Daily Face Cream Daily Treatment w/FAB Antioxidant Booster
2 fl. oz. for $20
Last Updated:03.16.2015
Jar Packaging:No
Tested on animals:No
Review Overview

The only positive aspects of this product are the reasonable price and the fragrance-free formula. (Almost all fragrant ingredients, synthetic or natural, can irritate skin and irritation is a problem for all skin types.) Primarily what is missing is the antioxidant boost the product's name implies your skin will be getting.

This moisturizer is a mediocre choice for normal to dry skin because it lacks antioxidants or well-researched skin-healing (repairing) ingredients. Although First Aid Beauty claims to be all about products designed for sensitive skin, this product contains feverfew extract, which can be a skin irritant (see More Info below for details on this plant extract).

There are a few well-known anti-irritants in this formula, but the amounts are minimal. Sensitive skin would benefit if more of these important ingredients were included to help reduce redness and calm skin.

Note that without sunscreen, this moisturizer isn't suitable as a "day cream" unless you pair it with a foundation rated SPF 15 or greater.

  • Fragrance-free.
  • Contains standard but effective emollients for dry skin.
  • Not a state-of-the-art formulation for sensitive, reddened skin.
  • Anti-irritants are present in low amounts, limiting their effectiveness.
  • Despite the name, this moisturizer is not suited for daytime use because it does not provide sun protection.

More Info:

Feverfew's irritation potential comes from a constituent known as parthenolide. If the parthenolide is removed from feverfew, the ingredient is not a problem for skin and may actually be beneficial. That's because parthenolide-free feverfew has potent anti-inflammatory properties and may reduce redness in skin. Interestingly, when parthenolide is present and feverfew is taken orally it has been shown to relieve migraines and to have anti-inflammatory properties, including reducing the pain from certain types of arthritis (Sources: Inflammopharmacology, February 2009, pages 42–49; Evidence-Based Complementary and Alternative Medicine, March 2009, pages 91–98; Journal of Drugs in Dermatology, July 2008, pages s7–s12; Dermatitis, December 2007, pages 225–229; Contact Dermatitis, October 2001, pages 197–204; and www.naturaldatabase.com). When it comes to skin-care products that contain feverfew, you must contact the company to confirm that the feverfew in their products is parthenolide-free. If they don't know or won't tell you, do not use the product (this is especially true if you have plant allergies). First Aid Beauty confirmed that they are using parthenolide-free feverfew.

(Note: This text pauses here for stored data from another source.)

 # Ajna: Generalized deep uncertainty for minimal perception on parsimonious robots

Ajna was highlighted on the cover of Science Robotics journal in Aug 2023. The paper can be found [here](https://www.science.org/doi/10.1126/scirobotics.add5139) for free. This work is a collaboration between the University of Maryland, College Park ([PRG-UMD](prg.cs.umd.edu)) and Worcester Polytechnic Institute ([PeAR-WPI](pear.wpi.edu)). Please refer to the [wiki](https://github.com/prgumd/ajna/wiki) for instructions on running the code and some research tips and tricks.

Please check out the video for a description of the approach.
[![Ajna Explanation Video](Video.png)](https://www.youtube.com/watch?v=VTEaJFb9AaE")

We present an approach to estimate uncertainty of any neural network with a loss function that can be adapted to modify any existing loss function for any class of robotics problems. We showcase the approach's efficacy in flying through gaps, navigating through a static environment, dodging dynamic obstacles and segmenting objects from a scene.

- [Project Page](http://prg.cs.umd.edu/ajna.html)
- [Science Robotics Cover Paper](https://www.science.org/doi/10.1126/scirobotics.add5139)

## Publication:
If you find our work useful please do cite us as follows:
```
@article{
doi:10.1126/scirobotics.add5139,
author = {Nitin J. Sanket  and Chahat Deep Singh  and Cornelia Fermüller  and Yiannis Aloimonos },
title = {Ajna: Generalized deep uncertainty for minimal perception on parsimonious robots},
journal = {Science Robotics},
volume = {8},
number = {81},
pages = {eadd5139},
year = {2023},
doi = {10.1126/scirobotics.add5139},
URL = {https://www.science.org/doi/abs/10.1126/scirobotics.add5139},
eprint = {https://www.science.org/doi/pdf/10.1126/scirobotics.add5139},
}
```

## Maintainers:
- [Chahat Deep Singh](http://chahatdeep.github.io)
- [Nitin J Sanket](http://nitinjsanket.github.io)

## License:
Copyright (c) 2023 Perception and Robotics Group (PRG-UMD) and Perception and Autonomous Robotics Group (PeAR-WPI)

Hydrates, nourishes, and improves the skin's natural barrier function. Non-comedogenic. Daily use calms redness and irritation and reduces skin reactivity.


Water, Glyceryl Stearate SE, Glycerin, Squalane, Caprylic/Capric Triglyceride, Dimethicone, Sclerotium Gum, Cetyl Alcohol, Cetearyl Alcohol, Ceramide 3, Caprylyl Glycol, Phenoxyethanol, Camellia Sinensis Leaf Extract, Chrysanthemum Parthenium (Feverfew) Extract, Glycyrrhiza Glabra (Licorice) Root Extract

Brand Overview

First Aid Beauty At-A-Glance

Strengths: Several fragrance-free products; relatively reasonable pricing; sunscreen provides broad-spectrum protection; wonderful fragrance-free body wash.

Weaknesses: AHA pads contain a low amount of glycolic and lactic acids; some products contain fragrant plant extracts; every product contains feverfew extract, which has benefits, but also can be an irritant; jar packaging; for a line meant for sensitive skin, their use of common irritants is disappointing.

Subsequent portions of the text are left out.